At the Dec. 8 Evanston Township High School Board meeting, Doctor Levy and colleagues presented a three‑year evaluation of structural changes made after the pandemic — including a block schedule, longer passing periods and a 'bell to bell' no‑cell‑phone policy — and their effects on student well‑being, behavior, and classroom instruction.
The report is based on staff and student surveys, classroom observations using the CLAS tool and administrative attendance and discipline data. Key findings the presenters highlighted: 71% of students reported a sense of belonging in the latest survey (up from 63% in 2024), 80% said teachers treated them with respect, and 71% felt teachers cared about them as people. The district reported about 19% of students met major depression markers in the latest survey instrument; presenters contrasted that with pre‑pandemic averages of roughly 11–12%.
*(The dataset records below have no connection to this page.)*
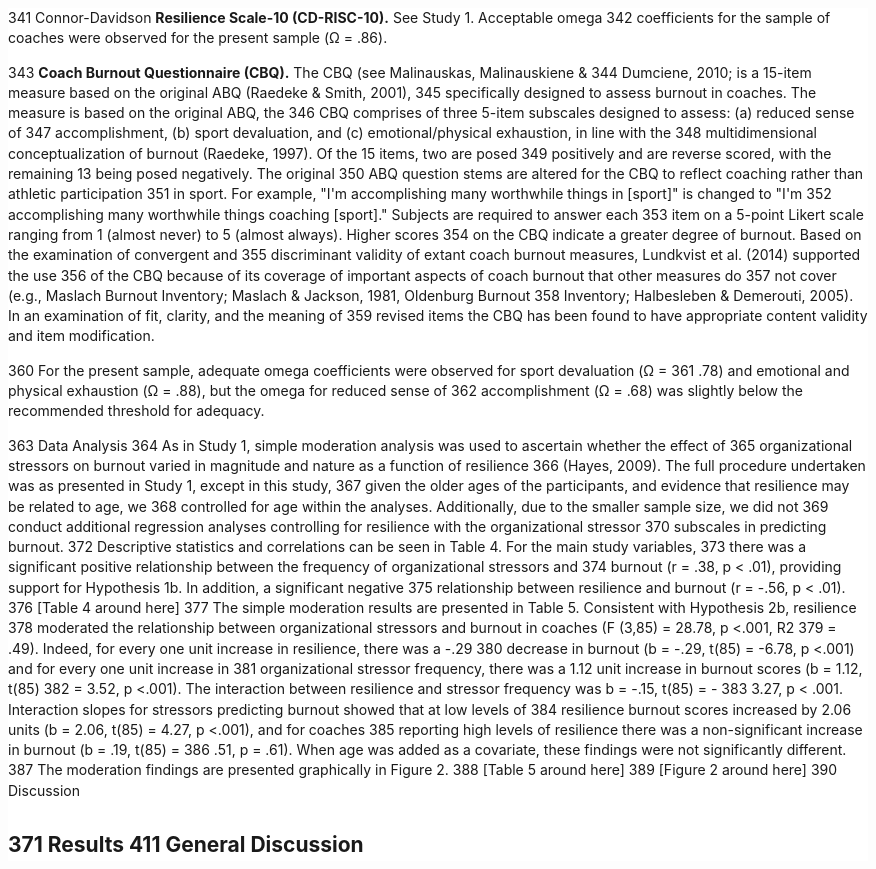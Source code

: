 341 Connor-Davidson **Resilience Scale-10 (CD-RISC-10).** See Study 1. Acceptable omega 342 coefficients for the sample of coaches were observed for the present sample (Ω = .86).

343 **Coach Burnout Questionnaire (CBQ).** The CBQ (see Malinauskas, Malinauskiene & 344 Dumciene, 2010; is a 15-item measure based on the original ABQ (Raedeke & Smith, 2001), 345 specifically designed to assess burnout in coaches. The measure is based on the original ABQ, the 346 CBQ comprises of three 5-item subscales designed to assess: (a) reduced sense of 347 accomplishment, (b) sport devaluation, and (c) emotional/physical exhaustion, in line with the 348 multidimensional conceptualization of burnout (Raedeke, 1997). Of the 15 items, two are posed 349 positively and are reverse scored, with the remaining 13 being posed negatively. The original 350 ABQ question stems are altered for the CBQ to reflect coaching rather than athletic participation 351 in sport. For example, "I'm accomplishing many worthwhile things in [sport]" is changed to "I'm 352 accomplishing many worthwhile things coaching [sport]." Subjects are required to answer each 353 item on a 5-point Likert scale ranging from 1 (almost never) to 5 (almost always). Higher scores 354 on the CBQ indicate a greater degree of burnout. Based on the examination of convergent and 355 discriminant validity of extant coach burnout measures, Lundkvist et al. (2014) supported the use 356 of the CBQ because of its coverage of important aspects of coach burnout that other measures do 357 not cover (e.g., Maslach Burnout Inventory; Maslach & Jackson, 1981, Oldenburg Burnout 358 Inventory; Halbesleben & Demerouti, 2005). In an examination of fit, clarity, and the meaning of 359 revised items the CBQ has been found to have appropriate content validity and item modification. 

360 For the present sample, adequate omega coefficients were observed for sport devaluation (Ω = 361 .78) and emotional and physical exhaustion (Ω = .88), but the omega for reduced sense of 362 accomplishment (Ω = .68) was slightly below the recommended threshold for adequacy.

363 Data Analysis 364 As in Study 1, simple moderation analysis was used to ascertain whether the effect of 365 organizational stressors on burnout varied in magnitude and nature as a function of resilience 366 (Hayes, 2009). The full procedure undertaken was as presented in Study 1, except in this study, 367 given the older ages of the participants, and evidence that resilience may be related to age, we 368 controlled for age within the analyses. Additionally, due to the smaller sample size, we did not 369 conduct additional regression analyses controlling for resilience with the organizational stressor 370 subscales in predicting burnout. 372 Descriptive statistics and correlations can be seen in Table 4. For the main study variables, 373 there was a significant positive relationship between the frequency of organizational stressors and 374 burnout (r = .38, p < .01), providing support for Hypothesis 1b. In addition, a significant negative 375 relationship between resilience and burnout (r = -.56, p < .01). 376 [Table 4 around here] 377 The simple moderation results are presented in Table 5. Consistent with Hypothesis 2b, resilience 378 moderated the relationship between organizational stressors and burnout in coaches (F (3,85) = 
28.78, p <.001, R2 379 = .49). Indeed, for every one unit increase in resilience, there was a -.29 380 decrease in burnout (b = -.29, t(85) = -6.78, p <.001) and for every one unit increase in 381 organizational stressor frequency, there was a 1.12 unit increase in burnout scores (b = 1.12, t(85) 382 = 3.52, p <.001). The interaction between resilience and stressor frequency was b = -.15, t(85) = - 383 3.27, p < .001. Interaction slopes for stressors predicting burnout showed that at low levels of 384 resilience burnout scores increased by 2.06 units (b = 2.06, t(85) = 4.27, p <.001), and for coaches 385 reporting high levels of resilience there was a non-significant increase in burnout (b = .19, t(85) = 386 .51, p = .61). When age was added as a covariate, these findings were not significantly different. 387 The moderation findings are presented graphically in Figure 2. 388 [Table 5 around here] 389 [Figure 2 around here] 390 Discussion

## 371 **Results** 411 **General Discussion**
On classroom practice, the district’s random classroom observations showed strengths in positive climate and student engagement but identified opportunities in 'analysis and inquiry' and 'instructional dialogue.' Doctor Levy noted statistically significant increases in two observation constructs — instructional dialogue rose from 3.7 to 4.2 and analysis and inquiry from 3.0 to 3.8 on the 1–7 CLAS scale — and said the district will continue expanding observations to monitor trends.
Presenters also reported disparities tied to classroom composition: exploratory analysis showed classes with 45% or more Black and Latino students had significantly lower scores for instructional dialogue and analysis and inquiry than classes below that threshold. The administration and instructional leaders said the finding remained after examining course types and was not explained solely by placement in advanced or support classes. To address the gap, the district is using a collaborative action‑research 'care model' of focal‑student planning, targeted professional learning, and increased classroom observations to build teacher capacity.
Board members asked about the anonymous nature of surveys and how the district would target interventions for students who responded less positively; presenters said follow‑up deep dives and mixed methods analysis are planned. Presenters described observer training and inter‑rater reliability checks for CLAS observations and emphasized anonymized coding to prevent teachers from being identified in aggregate data.
The board praised the report’s rigor and use of data to inform instruction and staff development. Administrators said they will carry the findings into professional learning and MTSS planning and will continue to collect and analyze the observation and survey data over time.